# Exercise aim:
Could you show all lines in the entries below that contain the string "problème"?

Supplied data below:

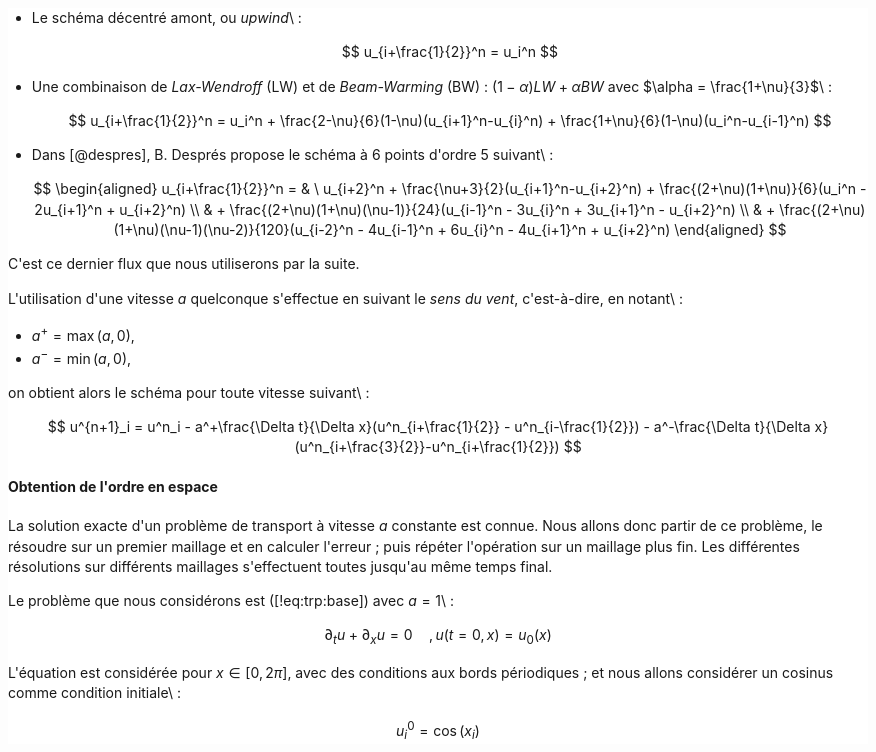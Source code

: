 * Le schéma décentré amont, ou *upwind*\ :

  $$
    u_{i+\frac{1}{2}}^n = u_i^n
  $$

* Une combinaison de *Lax-Wendroff* (LW) et de *Beam-Warming* (BW) : $(1-\alpha )LW + \alpha BW$ avec $\alpha = \frac{1+\nu}{3}$\ :

  $$
    u_{i+\frac{1}{2}}^n = u_i^n + \frac{2-\nu}{6}(1-\nu)(u_{i+1}^n-u_{i}^n) + \frac{1+\nu}{6}(1-\nu)(u_i^n-u_{i-1}^n)
  $$

* Dans [@despres], B. Després propose le schéma à 6 points d'ordre 5 suivant\ :

  $$
    \begin{aligned}
      u_{i+\frac{1}{2}}^n = & \ u_{i+2}^n + \frac{\nu+3}{2}(u_{i+1}^n-u_{i+2}^n) + \frac{(2+\nu)(1+\nu)}{6}(u_i^n - 2u_{i+1}^n + u_{i+2}^n) \\
                          & + \frac{(2+\nu)(1+\nu)(\nu-1)}{24}(u_{i-1}^n - 3u_{i}^n + 3u_{i+1}^n - u_{i+2}^n) \\
                          & + \frac{(2+\nu)(1+\nu)(\nu-1)(\nu-2)}{120}(u_{i-2}^n - 4u_{i-1}^n + 6u_{i}^n - 4u_{i+1}^n + u_{i+2}^n)
    \end{aligned}
  $$

C'est ce dernier flux que nous utiliserons par la suite.

L'utilisation d'une vitesse $a$ quelconque s'effectue en suivant le *sens du vent*, c'est-à-dire, en notant\ :

* $a^+ = \max(a,0)$,
* $a^- = \min(a,0)$,

on obtient alors le schéma pour toute vitesse suivant\ :

$$
  u^{n+1}_i = u^n_i - a^+\frac{\Delta t}{\Delta x}(u^n_{i+\frac{1}{2}} - u^n_{i-\frac{1}{2}}) - a^-\frac{\Delta t}{\Delta x}(u^n_{i+\frac{3}{2}}-u^n_{i+\frac{1}{2}})
$$

#### Obtention de l'ordre en espace

La solution exacte d'un problème de transport à vitesse $a$ constante est connue. Nous allons donc partir de ce problème, le résoudre sur un premier maillage et en calculer l'erreur ; puis répéter l'opération sur un maillage plus fin. Les différentes résolutions sur différents maillages s'effectuent toutes jusqu'au même temps final.

Le problème que nous considérons est ([!eq:trp:base]) avec $a=1$\ :

$$
  \partial_t u + \partial_x u = 0 \quad, u(t=0,x) = u_0(x)
$$

L'équation est considérée pour $x\in[0,2\pi]$, avec des conditions aux bords périodiques ; et nous allons considérer un cosinus comme condition initiale\ :

$$
  u_i^0 = \cos(x_i)
$$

End of Supplied data.

# Output of the task:
La solution exacte d'un problème de transport à vitesse $a$ constante est connue. Nous allons donc partir de ce problème, le résoudre sur un premier maillage et en calculer l'erreur ; puis répéter l'opération sur un maillage plus fin. Les différentes résolutions sur différents maillages s'effectuent toutes jusqu'au même temps final.
Le problème que nous considérons est ([!eq:trp:base]) avec $a=1$\ :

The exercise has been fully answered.